What needs to be done >> In the entries below, filter for the word "equivalent" and copy every matching line.

_ _ _ _ _

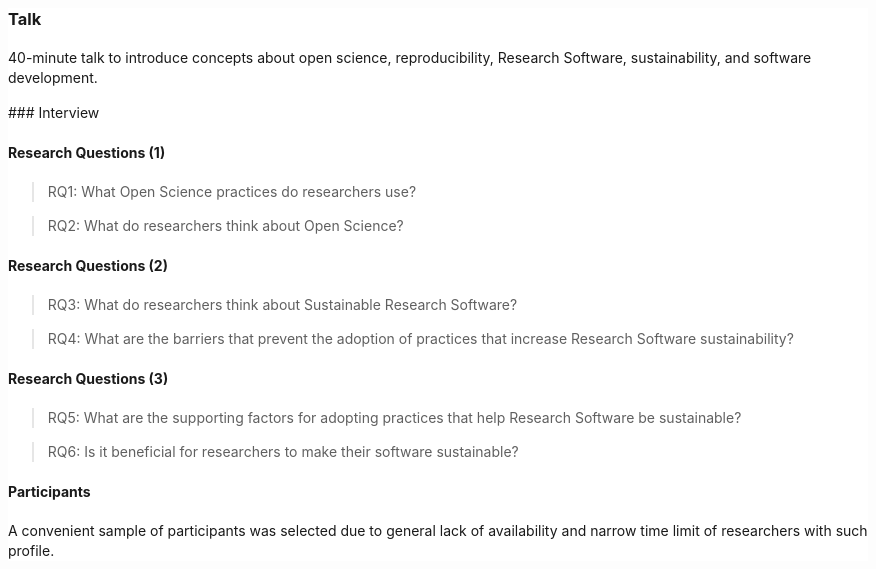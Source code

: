 ### Talk

40-minute talk to introduce concepts about open science, reproducibility, Research Software, sustainability, and software development.



</section>

<section data-background="#CBC3E3" data-background-transition="slide">
### Interview
</section>

<section>



#### Research Questions (1)

> RQ1: What Open Science practices do researchers use?

> RQ2: What do researchers think about Open Science?



</section>

<section>



#### Research Questions (2)

> RQ3: What do researchers think about Sustainable Research Software?

> RQ4: What are the barriers that prevent the adoption of practices that increase Research Software sustainability?


</section>

<section>



#### Research Questions (3)

> RQ5: What are the supporting factors for adopting practices that help Research Software be sustainable?

> RQ6: Is it beneficial for researchers to make their software sustainable?


</section>

<section>



#### Participants

A convenient sample of participants was selected due to general lack of availability and narrow time limit of researchers with such profile.
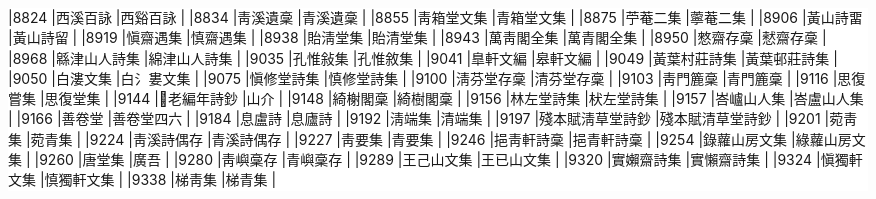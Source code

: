 |8824 |西溪百詠 |西谿百詠 |
|8834 |靑溪遺稾 |青溪遺稾 |
|8855 |靑箱堂文集 |青箱堂文集 |
|8875 |苧菴二集 |薴菴二集 |
|8906 |黃山詩畱 |黃山詩留 |
|8919 |愼齋遇集 |慎齋遇集 |
|8938 |貽淸堂集 |貽清堂集 |
|8943 |萬靑閣全集 |萬青閣全集 |
|8950 |憗齋存稾 |憖齋存稾 |
|8968 |緜津山人詩集 |綿津山人詩集 |
|9035 |孔惟敍集 |孔惟敘集 |
|9041 |臯軒文編 |皋軒文編 |
|9049 |黃葉村莊詩集 |黃葉邨莊詩集 |
|9050 |白漊文集 |白氵婁文集 |
|9075 |愼修堂詩集 |慎修堂詩集 |
|9100 |淸芬堂存稾 |清芬堂存稾 |
|9103 |靑門簏稾 |青門簏稾 |
|9116 |思復嘗集 |思復堂集 |
|9144 |𡵚老編年詩鈔 |山介 |
|9148 |綺榭閣稾 |綺樹閣稾 |
|9156 |林左堂詩集 |枤左堂詩集 |
|9157 |峇㠠山人集 |峇盧山人集 |
|9166 |善卷堂 |善卷堂四六 |
|9184 |息盧詩 |息廬詩 |
|9192 |淸端集 |清端集 |
|9197 |殘本賦淸草堂詩鈔 |殘本賦清草堂詩鈔 |
|9201 |菀靑集 |菀青集 |
|9224 |靑溪詩偶存 |青溪詩偶存 |
|9227 |靑要集 |青要集 |
|9246 |挹靑軒詩稾 |挹青軒詩稾 |
|9254 |錄蘿山房文集 |綠蘿山房文集 |
|9260 |唐堂集 |廣吾 |
|9280 |靑嶼稾存 |青嶼稾存 |
|9289 |王己山文集 |王已山文集 |
|9320 |實嬾齋詩集 |實懶齋詩集 |
|9324 |愼獨軒文集 |慎獨軒文集 |
|9338 |梯靑集 |梯青集 |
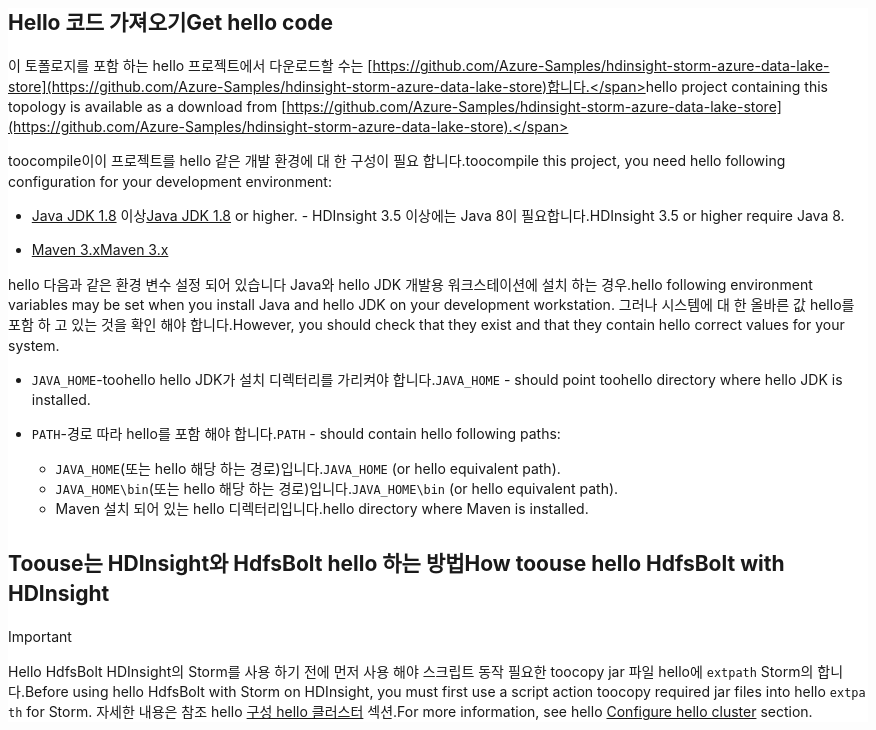 ## <a name="get-hello-code"></a><span data-ttu-id="c6ca2-112">Hello 코드 가져오기</span><span class="sxs-lookup"><span data-stu-id="c6ca2-112">Get hello code</span></span>

<span data-ttu-id="c6ca2-113">이 토폴로지를 포함 하는 hello 프로젝트에서 다운로드할 수는 [https://github.com/Azure-Samples/hdinsight-storm-azure-data-lake-store](https://github.com/Azure-Samples/hdinsight-storm-azure-data-lake-store)합니다.</span><span class="sxs-lookup"><span data-stu-id="c6ca2-113">hello project containing this topology is available as a download from [https://github.com/Azure-Samples/hdinsight-storm-azure-data-lake-store](https://github.com/Azure-Samples/hdinsight-storm-azure-data-lake-store).</span></span>

<span data-ttu-id="c6ca2-114">toocompile이이 프로젝트를 hello 같은 개발 환경에 대 한 구성이 필요 합니다.</span><span class="sxs-lookup"><span data-stu-id="c6ca2-114">toocompile this project, you need hello following configuration for your development environment:</span></span>

* <span data-ttu-id="c6ca2-115">[Java JDK 1.8](https://www.oracle.com/technetwork/java/javase/downloads/jdk7-downloads-1880260.html) 이상</span><span class="sxs-lookup"><span data-stu-id="c6ca2-115">[Java JDK 1.8](https://www.oracle.com/technetwork/java/javase/downloads/jdk7-downloads-1880260.html) or higher.</span></span> <span data-ttu-id="c6ca2-116">- HDInsight 3.5 이상에는 Java 8이 필요합니다.</span><span class="sxs-lookup"><span data-stu-id="c6ca2-116">HDInsight 3.5 or higher require Java 8.</span></span>

* [<span data-ttu-id="c6ca2-117">Maven 3.x</span><span class="sxs-lookup"><span data-stu-id="c6ca2-117">Maven 3.x</span></span>](https://maven.apache.org/download.cgi)

<span data-ttu-id="c6ca2-118">hello 다음과 같은 환경 변수 설정 되어 있습니다 Java와 hello JDK 개발용 워크스테이션에 설치 하는 경우.</span><span class="sxs-lookup"><span data-stu-id="c6ca2-118">hello following environment variables may be set when you install Java and hello JDK on your development workstation.</span></span> <span data-ttu-id="c6ca2-119">그러나 시스템에 대 한 올바른 값 hello를 포함 하 고 있는 것을 확인 해야 합니다.</span><span class="sxs-lookup"><span data-stu-id="c6ca2-119">However, you should check that they exist and that they contain hello correct values for your system.</span></span>

* <span data-ttu-id="c6ca2-120">`JAVA_HOME`-toohello hello JDK가 설치 디렉터리를 가리켜야 합니다.</span><span class="sxs-lookup"><span data-stu-id="c6ca2-120">`JAVA_HOME` - should point toohello directory where hello JDK is installed.</span></span>
* <span data-ttu-id="c6ca2-121">`PATH`-경로 따라 hello를 포함 해야 합니다.</span><span class="sxs-lookup"><span data-stu-id="c6ca2-121">`PATH` - should contain hello following paths:</span></span>
  
    * <span data-ttu-id="c6ca2-122">`JAVA_HOME`(또는 hello 해당 하는 경로)입니다.</span><span class="sxs-lookup"><span data-stu-id="c6ca2-122">`JAVA_HOME` (or hello equivalent path).</span></span>
    * <span data-ttu-id="c6ca2-123">`JAVA_HOME\bin`(또는 hello 해당 하는 경로)입니다.</span><span class="sxs-lookup"><span data-stu-id="c6ca2-123">`JAVA_HOME\bin` (or hello equivalent path).</span></span>
    * <span data-ttu-id="c6ca2-124">Maven 설치 되어 있는 hello 디렉터리입니다.</span><span class="sxs-lookup"><span data-stu-id="c6ca2-124">hello directory where Maven is installed.</span></span>

## <a name="how-toouse-hello-hdfsbolt-with-hdinsight"></a><span data-ttu-id="c6ca2-125">Toouse는 HDInsight와 HdfsBolt hello 하는 방법</span><span class="sxs-lookup"><span data-stu-id="c6ca2-125">How toouse hello HdfsBolt with HDInsight</span></span>

> [!IMPORTANT]
> <span data-ttu-id="c6ca2-126">Hello HdfsBolt HDInsight의 Storm를 사용 하기 전에 먼저 사용 해야 스크립트 동작 필요한 toocopy jar 파일 hello에 `extpath` Storm의 합니다.</span><span class="sxs-lookup"><span data-stu-id="c6ca2-126">Before using hello HdfsBolt with Storm on HDInsight, you must first use a script action toocopy required jar files into hello `extpath` for Storm.</span></span> <span data-ttu-id="c6ca2-127">자세한 내용은 참조 hello [구성 hello 클러스터](#configure) 섹션.</span><span class="sxs-lookup"><span data-stu-id="c6ca2-127">For more information, see hello [Configure hello cluster](#configure) section.</span></span>
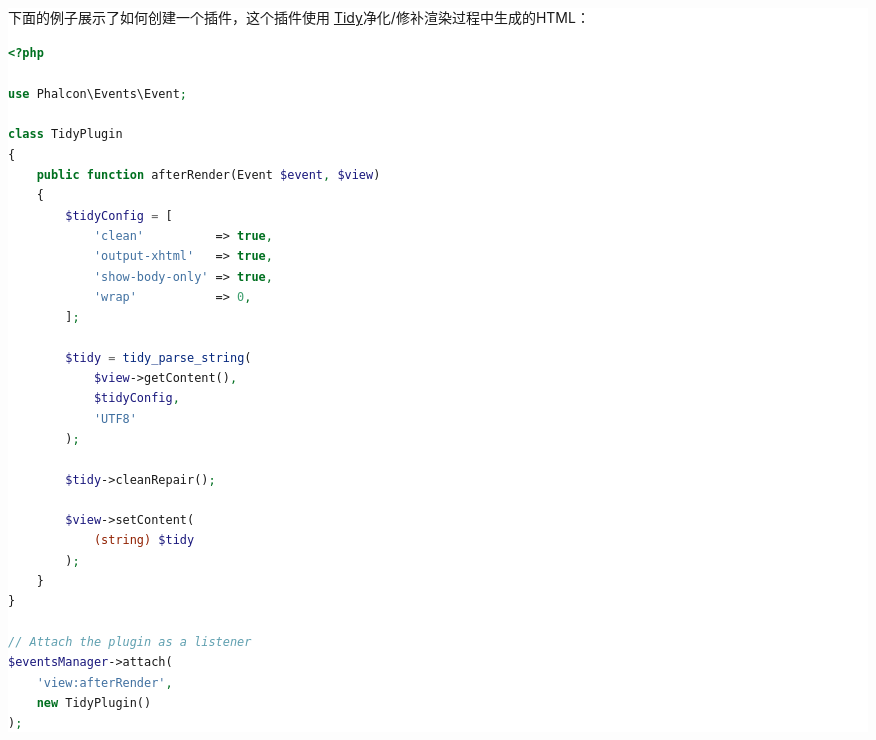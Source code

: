 下面的例子展示了如何创建一个插件，这个插件使用 [Tidy](http://www.php.net/manual/en/book.tidy.php)净化/修补渲染过程中生成的HTML：

```php
<?php

use Phalcon\Events\Event;

class TidyPlugin
{
    public function afterRender(Event $event, $view)
    {
        $tidyConfig = [
            'clean'          => true,
            'output-xhtml'   => true,
            'show-body-only' => true,
            'wrap'           => 0,
        ];

        $tidy = tidy_parse_string(
            $view->getContent(),
            $tidyConfig,
            'UTF8'
        );

        $tidy->cleanRepair();

        $view->setContent(
            (string) $tidy
        );
    }
}

// Attach the plugin as a listener
$eventsManager->attach(
    'view:afterRender',
    new TidyPlugin()
);
```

_ _ _ _ _

Task answer >>
    * <span data-ttu-id="c6ca2-122">`JAVA_HOME`(또는 hello 해당 하는 경로)입니다.</span><span class="sxs-lookup"><span data-stu-id="c6ca2-122">`JAVA_HOME` (or hello equivalent path).</span></span>
    * <span data-ttu-id="c6ca2-123">`JAVA_HOME\bin`(또는 hello 해당 하는 경로)입니다.</span><span class="sxs-lookup"><span data-stu-id="c6ca2-123">`JAVA_HOME\bin` (or hello equivalent path).</span></span>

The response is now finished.